Copy nothing but the lines below running from the line containing "Mutter gelegt, die" through the line containing "Zimmerherren unter dem", both end lines included.

-- DATA FOR THIS EXERCISE follows --

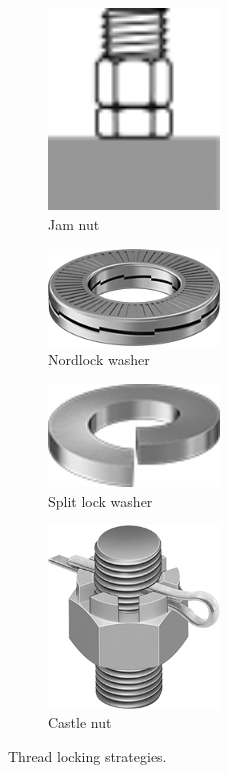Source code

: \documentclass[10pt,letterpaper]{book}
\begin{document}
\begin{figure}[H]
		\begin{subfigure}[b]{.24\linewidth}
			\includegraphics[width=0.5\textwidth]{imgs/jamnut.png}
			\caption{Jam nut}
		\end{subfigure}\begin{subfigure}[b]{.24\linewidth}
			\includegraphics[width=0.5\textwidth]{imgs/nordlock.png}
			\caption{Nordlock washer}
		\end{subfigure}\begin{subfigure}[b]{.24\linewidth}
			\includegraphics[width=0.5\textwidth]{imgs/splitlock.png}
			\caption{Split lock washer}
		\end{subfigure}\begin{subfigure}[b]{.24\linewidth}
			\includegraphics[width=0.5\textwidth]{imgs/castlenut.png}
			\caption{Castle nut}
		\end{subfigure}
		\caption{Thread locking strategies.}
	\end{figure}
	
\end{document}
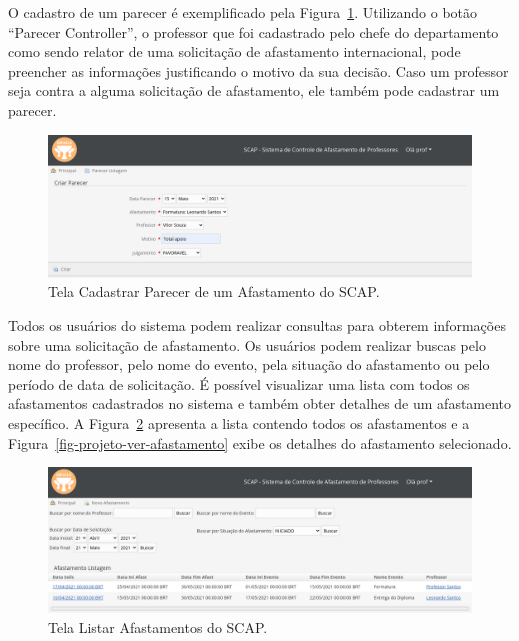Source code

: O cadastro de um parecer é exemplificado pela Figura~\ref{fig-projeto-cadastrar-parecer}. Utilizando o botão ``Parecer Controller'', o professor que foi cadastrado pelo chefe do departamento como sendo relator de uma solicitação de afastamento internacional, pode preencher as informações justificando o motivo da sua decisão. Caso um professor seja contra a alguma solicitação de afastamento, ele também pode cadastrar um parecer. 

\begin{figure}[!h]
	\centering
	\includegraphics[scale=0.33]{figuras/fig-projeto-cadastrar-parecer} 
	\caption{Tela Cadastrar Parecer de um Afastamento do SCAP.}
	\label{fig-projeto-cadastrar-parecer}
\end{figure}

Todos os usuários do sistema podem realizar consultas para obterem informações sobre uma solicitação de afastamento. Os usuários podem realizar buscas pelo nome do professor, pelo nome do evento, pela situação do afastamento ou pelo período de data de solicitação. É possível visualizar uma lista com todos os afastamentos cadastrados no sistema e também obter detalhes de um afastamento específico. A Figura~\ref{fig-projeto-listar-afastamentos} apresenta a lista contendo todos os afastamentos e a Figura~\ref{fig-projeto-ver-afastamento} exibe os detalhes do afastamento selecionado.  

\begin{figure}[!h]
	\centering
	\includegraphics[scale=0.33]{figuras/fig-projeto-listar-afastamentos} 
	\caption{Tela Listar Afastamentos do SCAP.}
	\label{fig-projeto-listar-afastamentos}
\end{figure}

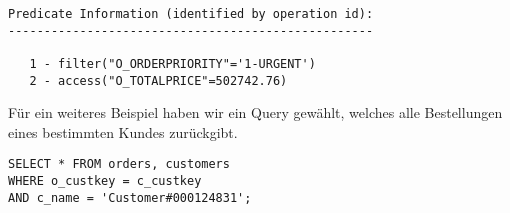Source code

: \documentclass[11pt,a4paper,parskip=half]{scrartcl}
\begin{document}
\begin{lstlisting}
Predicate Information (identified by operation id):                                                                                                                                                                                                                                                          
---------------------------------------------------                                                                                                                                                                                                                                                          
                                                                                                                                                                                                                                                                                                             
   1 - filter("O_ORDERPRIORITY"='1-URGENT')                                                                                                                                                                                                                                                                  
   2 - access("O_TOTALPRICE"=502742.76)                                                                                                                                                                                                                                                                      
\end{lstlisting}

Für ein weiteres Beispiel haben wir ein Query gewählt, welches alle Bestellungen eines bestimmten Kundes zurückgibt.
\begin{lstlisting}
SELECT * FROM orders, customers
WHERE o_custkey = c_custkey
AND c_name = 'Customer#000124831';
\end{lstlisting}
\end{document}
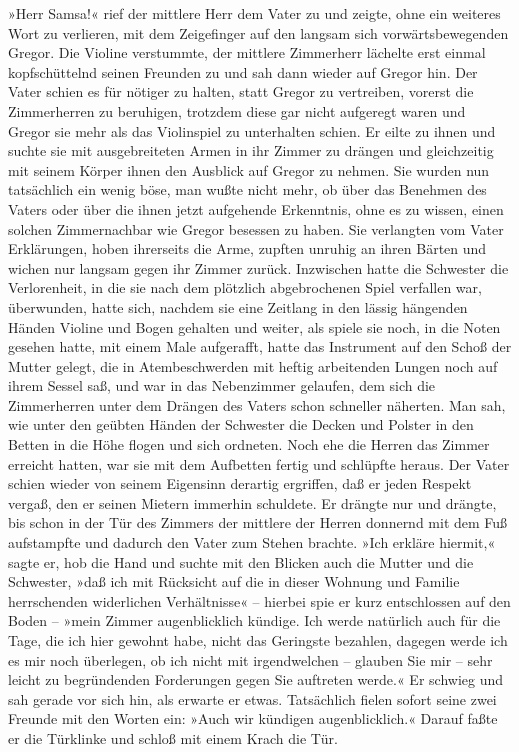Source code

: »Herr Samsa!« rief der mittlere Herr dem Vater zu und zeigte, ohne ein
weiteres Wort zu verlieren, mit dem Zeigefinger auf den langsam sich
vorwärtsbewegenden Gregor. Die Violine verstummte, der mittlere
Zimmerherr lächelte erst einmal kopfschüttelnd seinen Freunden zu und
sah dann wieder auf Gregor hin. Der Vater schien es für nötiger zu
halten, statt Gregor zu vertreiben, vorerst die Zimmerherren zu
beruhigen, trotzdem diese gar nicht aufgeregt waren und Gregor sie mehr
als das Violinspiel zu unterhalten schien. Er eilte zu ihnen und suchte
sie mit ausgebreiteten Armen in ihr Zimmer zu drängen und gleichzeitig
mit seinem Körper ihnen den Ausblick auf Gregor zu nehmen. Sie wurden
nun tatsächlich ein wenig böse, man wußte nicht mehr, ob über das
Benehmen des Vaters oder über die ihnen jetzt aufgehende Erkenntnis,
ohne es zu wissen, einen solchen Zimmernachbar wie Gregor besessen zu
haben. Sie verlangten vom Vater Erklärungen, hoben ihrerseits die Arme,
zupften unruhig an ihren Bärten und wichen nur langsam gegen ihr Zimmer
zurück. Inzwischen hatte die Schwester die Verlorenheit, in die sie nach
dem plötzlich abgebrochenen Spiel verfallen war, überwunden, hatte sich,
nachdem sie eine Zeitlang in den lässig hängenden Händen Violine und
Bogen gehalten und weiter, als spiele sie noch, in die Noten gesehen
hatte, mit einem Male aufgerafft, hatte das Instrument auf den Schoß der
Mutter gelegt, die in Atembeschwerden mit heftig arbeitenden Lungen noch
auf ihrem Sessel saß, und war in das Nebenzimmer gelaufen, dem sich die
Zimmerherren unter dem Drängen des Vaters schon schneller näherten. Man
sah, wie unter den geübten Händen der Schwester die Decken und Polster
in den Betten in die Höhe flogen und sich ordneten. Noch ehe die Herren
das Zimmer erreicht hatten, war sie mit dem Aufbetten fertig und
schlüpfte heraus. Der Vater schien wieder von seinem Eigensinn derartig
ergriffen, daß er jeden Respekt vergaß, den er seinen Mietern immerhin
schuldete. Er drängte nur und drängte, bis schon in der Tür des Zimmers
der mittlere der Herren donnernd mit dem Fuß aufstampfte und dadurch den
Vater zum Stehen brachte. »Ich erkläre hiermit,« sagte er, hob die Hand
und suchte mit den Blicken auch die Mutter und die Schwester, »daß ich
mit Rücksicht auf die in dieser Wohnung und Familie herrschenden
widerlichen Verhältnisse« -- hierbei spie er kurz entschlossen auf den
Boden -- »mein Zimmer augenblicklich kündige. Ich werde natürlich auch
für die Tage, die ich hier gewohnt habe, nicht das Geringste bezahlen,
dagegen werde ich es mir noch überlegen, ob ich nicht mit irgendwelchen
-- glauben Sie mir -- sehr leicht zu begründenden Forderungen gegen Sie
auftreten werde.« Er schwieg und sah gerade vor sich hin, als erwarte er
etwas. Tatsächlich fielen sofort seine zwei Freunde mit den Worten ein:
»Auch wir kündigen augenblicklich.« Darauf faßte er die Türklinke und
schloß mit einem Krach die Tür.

-- DATA FOR THIS EXERCISE concluded --

ANSWER BOX:
Mutter gelegt, die in Atembeschwerden mit heftig arbeitenden Lungen noch
auf ihrem Sessel saß, und war in das Nebenzimmer gelaufen, dem sich die
Zimmerherren unter dem Drängen des Vaters schon schneller näherten. Man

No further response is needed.